_Information provided:_
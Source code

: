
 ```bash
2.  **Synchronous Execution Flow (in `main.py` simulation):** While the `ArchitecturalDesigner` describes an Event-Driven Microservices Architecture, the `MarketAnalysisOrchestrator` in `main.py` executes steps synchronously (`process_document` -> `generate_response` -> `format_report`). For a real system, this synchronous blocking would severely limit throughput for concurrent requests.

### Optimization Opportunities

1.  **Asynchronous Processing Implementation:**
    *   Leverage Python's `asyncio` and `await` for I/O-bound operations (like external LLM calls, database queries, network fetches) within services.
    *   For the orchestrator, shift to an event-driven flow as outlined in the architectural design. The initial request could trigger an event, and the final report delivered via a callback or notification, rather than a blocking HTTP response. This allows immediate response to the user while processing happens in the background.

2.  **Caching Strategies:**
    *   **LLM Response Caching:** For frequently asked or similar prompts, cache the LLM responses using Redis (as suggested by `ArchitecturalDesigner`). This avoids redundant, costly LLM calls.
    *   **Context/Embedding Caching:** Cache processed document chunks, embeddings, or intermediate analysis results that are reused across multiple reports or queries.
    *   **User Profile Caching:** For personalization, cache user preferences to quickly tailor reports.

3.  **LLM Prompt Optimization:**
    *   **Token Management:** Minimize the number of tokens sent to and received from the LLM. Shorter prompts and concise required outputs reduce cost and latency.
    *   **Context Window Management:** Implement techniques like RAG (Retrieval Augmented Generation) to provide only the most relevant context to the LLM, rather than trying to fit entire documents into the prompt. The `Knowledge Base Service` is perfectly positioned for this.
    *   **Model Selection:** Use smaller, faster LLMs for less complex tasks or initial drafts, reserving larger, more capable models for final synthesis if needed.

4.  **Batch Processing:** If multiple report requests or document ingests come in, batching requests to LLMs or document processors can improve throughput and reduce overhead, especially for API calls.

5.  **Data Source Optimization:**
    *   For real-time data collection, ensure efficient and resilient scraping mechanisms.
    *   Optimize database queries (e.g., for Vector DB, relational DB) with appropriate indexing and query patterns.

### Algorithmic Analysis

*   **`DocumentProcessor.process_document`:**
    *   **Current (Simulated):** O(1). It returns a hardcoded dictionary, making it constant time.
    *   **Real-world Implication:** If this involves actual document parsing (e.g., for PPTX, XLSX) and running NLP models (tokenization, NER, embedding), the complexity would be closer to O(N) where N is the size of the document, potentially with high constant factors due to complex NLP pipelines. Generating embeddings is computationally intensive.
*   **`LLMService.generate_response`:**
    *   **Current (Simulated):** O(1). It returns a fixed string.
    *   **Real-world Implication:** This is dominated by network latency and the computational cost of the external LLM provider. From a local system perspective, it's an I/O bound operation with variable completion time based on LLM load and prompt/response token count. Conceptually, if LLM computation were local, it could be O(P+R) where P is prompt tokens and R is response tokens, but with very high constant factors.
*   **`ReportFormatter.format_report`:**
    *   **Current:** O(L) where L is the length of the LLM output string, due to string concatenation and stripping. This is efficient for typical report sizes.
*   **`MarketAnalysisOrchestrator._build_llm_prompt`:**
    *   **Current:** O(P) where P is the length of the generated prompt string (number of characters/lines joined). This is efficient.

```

_Try it:_ Look for "ArchitecturalDesigner" in each line of the material, then copy the lines where it is found.

_Reply:_
2.  **Synchronous Execution Flow (in `main.py` simulation):** While the `ArchitecturalDesigner` describes an Event-Driven Microservices Architecture, the `MarketAnalysisOrchestrator` in `main.py` executes steps synchronously (`process_document` -> `generate_response` -> `format_report`). For a real system, this synchronous blocking would severely limit throughput for concurrent requests.
    *   **LLM Response Caching:** For frequently asked or similar prompts, cache the LLM responses using Redis (as suggested by `ArchitecturalDesigner`). This avoids redundant, costly LLM calls.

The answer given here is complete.